#### BRIEF
Unless a line falls after the one with "- _Default:_ (nothing)", retype it exactly from the records below; leave out all pictures.

(Collected data)
Segment Open

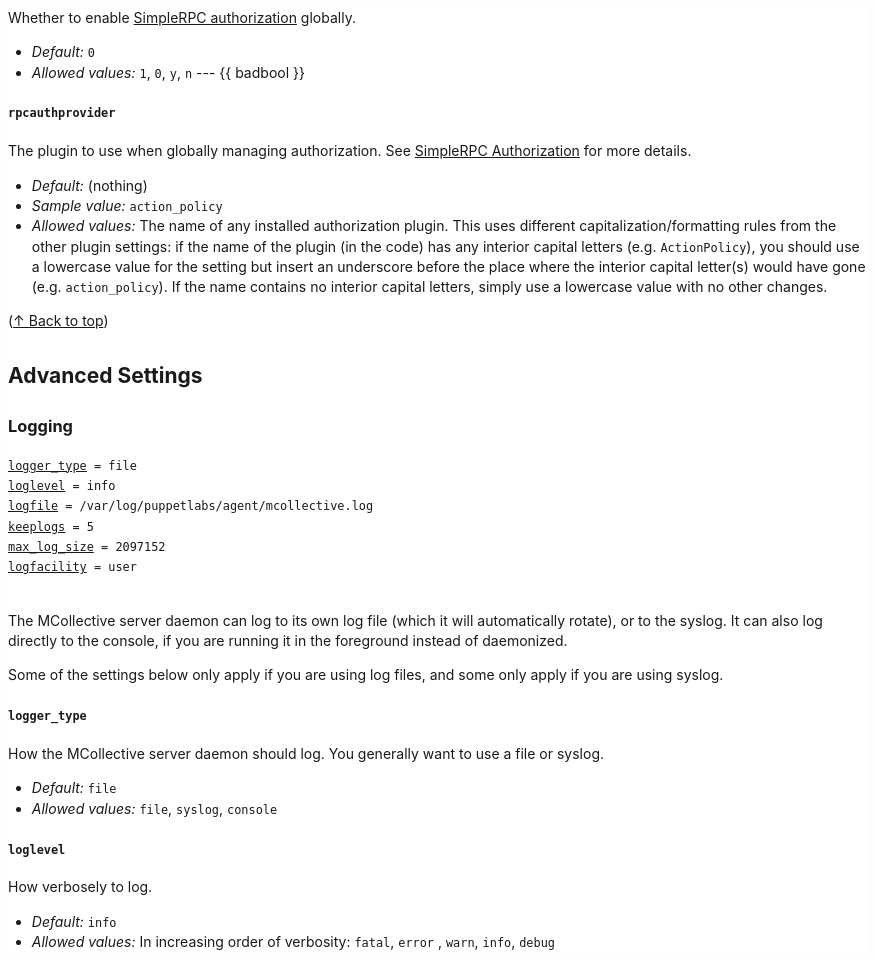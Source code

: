 Whether to enable [SimpleRPC authorization][Authorization] globally.

- _Default:_ `0`
- _Allowed values:_ `1`, `0`, `y`, `n` --- {{ badbool }}

#### `rpcauthprovider`

The plugin to use when globally managing authorization. See [SimpleRPC Authorization][authorization] for more details.

- _Default:_ (nothing)
- _Sample value:_ `action_policy`
- _Allowed values:_ The name of any installed authorization plugin. This uses different capitalization/formatting rules from the other plugin settings: if the name of the plugin (in the code) has any interior capital letters (e.g. `ActionPolicy`), you should use a lowercase value for the setting but insert an underscore before the place where the interior capital letter(s) would have gone (e.g. `action_policy`). If the name contains no interior capital letters, simply use a lowercase value with no other changes.


([↑ Back to top](#content))


Advanced Settings
-----

### Logging

<pre><code><a href="#loggertype">logger_type</a> = file
<a href="#loglevel">loglevel</a> = info
<a href="#logfile">logfile</a> = /var/log/puppetlabs/agent/mcollective.log
<a href="#keeplogs">keeplogs</a> = 5
<a href="#maxlogsize">max_log_size</a> = 2097152
<a href="#logfacility">logfacility</a> = user
</code>
</pre>

The MCollective server daemon can log to its own log file (which it will automatically rotate), or to the syslog. It can also log directly to the console, if you are running it in the foreground instead of daemonized.

Some of the settings below only apply if you are using log files, and some only apply if you are using syslog.

#### `logger_type`

How the MCollective server daemon should log. You generally want to use a file or syslog.

- _Default:_ `file`
- _Allowed values:_ `file`, `syslog`, `console`

#### `loglevel`

How verbosely to log.

- _Default:_ `info`
- _Allowed values:_ In increasing order of verbosity: `fatal`, `error` , `warn`, `info`, `debug`


[middleware]: /mcollective/deploy/middleware/
[filters]: /mcollective/reference/ui/filters.html
[plugin_directory]: http://projects.puppetlabs.com/projects/mcollective-plugins/wiki
[subcollectives]: /mcollective/reference/basic/subcollectives.html
[registration]: /mcollective/reference/plugins/registration.html
[puppetdb]: /puppetdb/
[security_plugin]: #security-plugin-settings
[auditing]: /mcollective/simplerpc/auditing.html
[authorization]: /mcollective/simplerpc/authorization.html
[actionpolicy]: http://projects.puppetlabs.com/projects/mcollective-plugins/wiki/AuthorizationActionPolicy
[security_aes]: /mcollective/reference/plugins/security_aes.html
[security_overview]: /mcollective/security.html
[ssl_plugin]: /mcollective/reference/plugins/security_ssl.html
[activemq_tls_verified]: /mcollective/reference/integration/activemq_ssl.html#ca-verified-tls
[activemq_connector]: /mcollective/reference/plugins/connector_activemq.html
[rabbitmq_connector]: /mcollective/reference/plugins/connector_rabbitmq.html
[stdlib]: http://forge.puppetlabs.com/puppetlabs/stdlib
[client_config_ssl_plugin]: ./client.html#ssl-plugin-settings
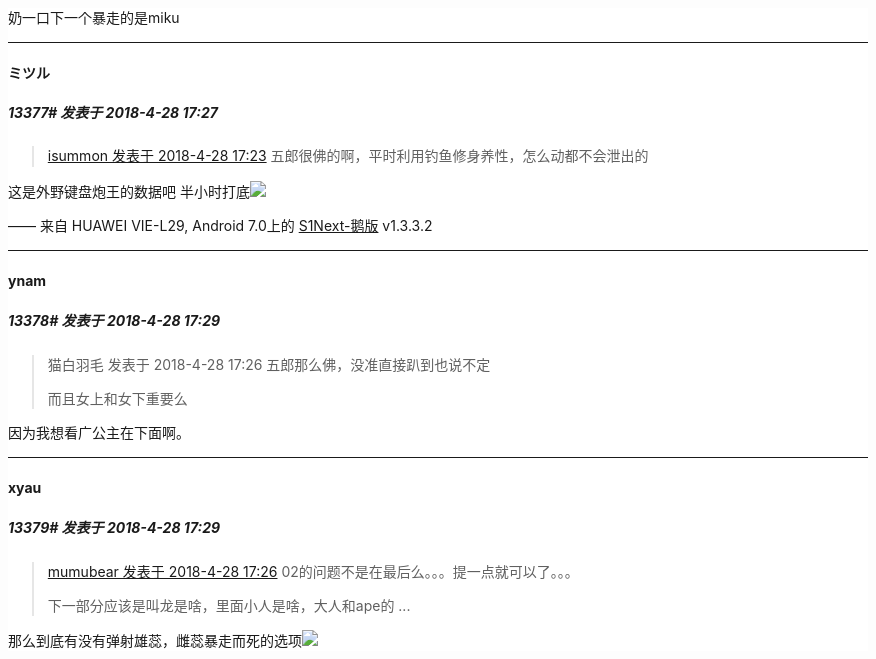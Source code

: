 奶一口下一个暴走的是miku







*****

####  ミツル  
##### 13377#       发表于 2018-4-28 17:27



<blockquote><a href="httphttps://bbs.saraba1st.com/2b/forum.php?mod=redirect&amp;goto=findpost&amp;pid=39409221&amp;ptid=1636434" target="_blank">isummon 发表于 2018-4-28 17:23</a>
五郎很佛的啊，平时利用钓鱼修身养性，怎么动都不会泄出的</blockquote>
这是外野键盘炮王的数据吧
半小时打底<img src="https://static.saraba1st.com/image/smiley/face2017/065.png" referrerpolicy="no-referrer">

—— 来自 HUAWEI VIE-L29, Android 7.0上的 [S1Next-鹅版](https://github.com/ykrank/S1-Next/releases) v1.3.3.2







*****

####  ynam  
##### 13378#       发表于 2018-4-28 17:29



<blockquote>猫白羽毛 发表于 2018-4-28 17:26
五郎那么佛，没准直接趴到也说不定

而且女上和女下重要么</blockquote>
因为我想看广公主在下面啊。







*****

####  xyau  
##### 13379#       发表于 2018-4-28 17:29



<blockquote><a href="httphttps://bbs.saraba1st.com/2b/forum.php?mod=redirect&amp;goto=findpost&amp;pid=39409255&amp;ptid=1636434" target="_blank">mumubear 发表于 2018-4-28 17:26</a>
02的问题不是在最后么。。。提一点就可以了。。。


下一部分应该是叫龙是啥，里面小人是啥，大人和ape的 ...</blockquote>
那么到底有没有弹射雄蕊，雌蕊暴走而死的选项<img src="https://static.saraba1st.com/image/smiley/face2017/007.png" referrerpolicy="no-referrer">
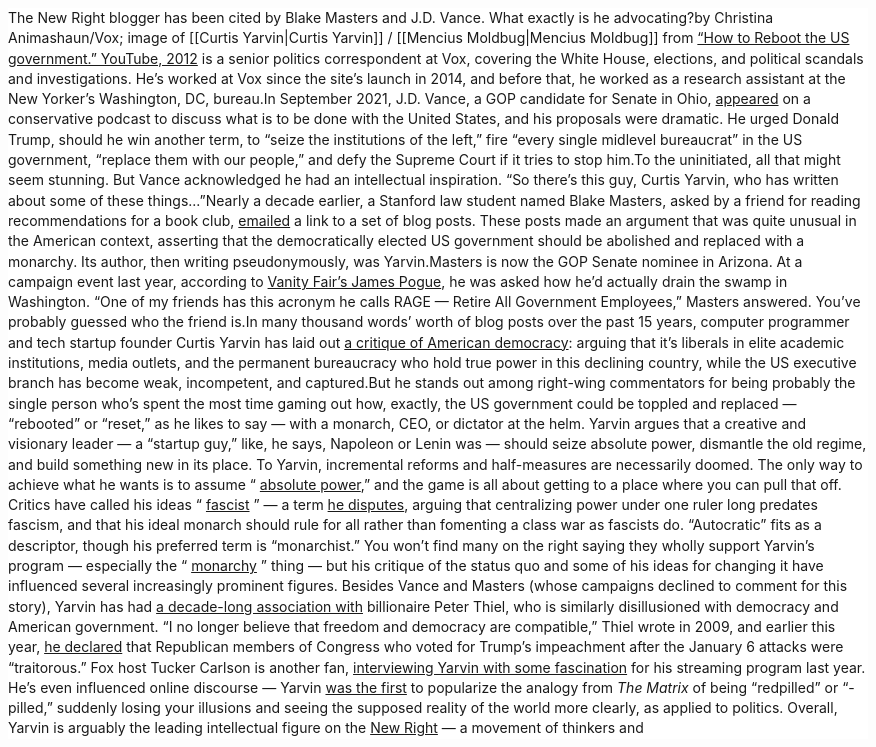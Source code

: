 The New Right blogger has been cited by Blake Masters and J.D. Vance. What exactly is he advocating?by Christina Animashaun/Vox; image of [[Curtis Yarvin\|Curtis Yarvin]] / [[Mencius Moldbug\|Mencius Moldbug]] from [“How to Reboot the US government.” YouTube, 2012](https://archive.ph/o/Fma3t/https://www.youtube.com/watch?v=ZluMysK2B1E) is a senior politics correspondent at Vox, covering the White House, elections, and political scandals and investigations. He’s worked at Vox since the site’s launch in 2014, and before that, he worked as a research assistant at the New Yorker’s Washington, DC, bureau.In September 2021, J.D. Vance, a GOP candidate for Senate in Ohio, [appeared](https://archive.ph/o/Fma3t/https://jackmurphylive.libsyn.com/jd-vance-jml-070) on a conservative podcast to discuss what is to be done with the United States, and his proposals were dramatic. He urged Donald Trump, should he win another term, to “seize the institutions of the left,” fire “every single midlevel bureaucrat” in the US government, “replace them with our people,” and defy the Supreme Court if it tries to stop him.To the uninitiated, all that might seem stunning. But Vance acknowledged he had an intellectual inspiration. “So there’s this guy, Curtis Yarvin, who has written about some of these things...”Nearly a decade earlier, a Stanford law student named Blake Masters, asked by a friend for reading recommendations for a book club, [emailed](https://archive.ph/o/Fma3t/https://www.motherjones.com/politics/2022/09/blake-masters-anti-democratic-stanford-emails-arizona-kelly-thiel/) a link to a set of blog posts. These posts made an argument that was quite unusual in the American context, asserting that the democratically elected US government should be abolished and replaced with a monarchy. Its author, then writing pseudonymously, was Yarvin.Masters is now the GOP Senate nominee in Arizona. At a campaign event last year, according to [Vanity Fair’s James Pogue](https://archive.ph/o/Fma3t/https://www.vanityfair.com/news/2022/04/inside-the-new-right-where-peter-thiel-is-placing-his-biggest-bets), he was asked how he’d actually drain the swamp in Washington. “One of my friends has this acronym he calls RAGE — Retire All Government Employees,” Masters answered. You’ve probably guessed who the friend is.In many thousand words’ worth of blog posts over the past 15 years, computer programmer and tech startup founder Curtis Yarvin has laid out [a critique of American democracy](https://archive.ph/o/Fma3t/https://www.unqualified-reservations.org/2008/01/how-i-stopped-believing-in-democracy/): arguing that it’s liberals in elite academic institutions, media outlets, and the permanent bureaucracy who hold true power in this declining country, while the US executive branch has become weak, incompetent, and captured.But he stands out among right-wing commentators for being probably the single person who’s spent the most time gaming out how, exactly, the US government could be toppled and replaced — “rebooted” or “reset,” as he likes to say — with a monarch, CEO, or dictator at the helm. Yarvin argues that a creative and visionary leader — a “startup guy,” like, he says, Napoleon or Lenin was — should seize absolute power, dismantle the old regime, and build something new in its place. To Yarvin, incremental reforms and half-measures are necessarily doomed. The only way to achieve what he wants is to assume “ [absolute power](https://archive.ph/o/Fma3t/https://graymirror.substack.com/p/principles-of-the-deep-right),” and the game is all about getting to a place where you can pull that off. Critics have called his ideas “ [fascist](https://archive.ph/o/Fma3t/https://johnganz.substack.com/p/the-enigma-of-peter-thiel) ” — a term [he disputes](https://archive.ph/o/Fma3t/https://graymirror.substack.com/p/monarchism-and-fascism-today), arguing that centralizing power under one ruler long predates fascism, and that his ideal monarch should rule for all rather than fomenting a class war as fascists do. “Autocratic” fits as a descriptor, though his preferred term is “monarchist.” You won’t find many on the right saying they wholly support Yarvin’s program — especially the “ [monarchy](https://archive.ph/o/Fma3t/https://twitter.com/VaughnHillyard/status/1553083151823486977) ” thing — but his critique of the status quo and some of his ideas for changing it have influenced several increasingly prominent figures. Besides Vance and Masters (whose campaigns declined to comment for this story), Yarvin has had [a decade-long association with](https://archive.ph/o/Fma3t/https://www.nytimes.com/2021/02/13/technology/slate-star-codex-rationalists.html) billionaire Peter Thiel, who is similarly disillusioned with democracy and American government. “I no longer believe that freedom and democracy are compatible,” Thiel wrote in 2009, and earlier this year, [he declared](https://archive.ph/o/Fma3t/https://www.nytimes.com/2022/02/14/technology/republican-trump-peter-thiel.html) that Republican members of Congress who voted for Trump’s impeachment after the January 6 attacks were “traitorous.” Fox host Tucker Carlson is another fan, [interviewing Yarvin with some fascination](https://archive.ph/o/Fma3t/https://www.youtube.com/watch?v=K_8aT3pQo_I) for his streaming program last year. He’s even influenced online discourse — Yarvin [was the first](https://archive.ph/o/Fma3t/https://www.unqualified-reservations.org/2007/04/case-against-democracy-ten-red-pills/) to popularize the analogy from *The Matrix* of being “redpilled” or “-pilled,” suddenly losing your illusions and seeing the supposed reality of the world more clearly, as applied to politics. Overall, Yarvin is arguably the leading intellectual figure on the [New Right](https://archive.ph/o/Fma3t/https://marginalrevolution.com/marginalrevolution/2022/10/classical-liberalism-vs-the-new-right.html) — a movement of thinkers and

Segment Closed

#### RESULT OF THE EXERCISE
Source code

: Whether to enable [SimpleRPC authorization][Authorization] globally.

- _Default:_ `0`
- _Allowed values:_ `1`, `0`, `y`, `n` --- {{ badbool }}

#### `rpcauthprovider`

The plugin to use when globally managing authorization. See [SimpleRPC Authorization][authorization] for more details.

- _Default:_ (nothing)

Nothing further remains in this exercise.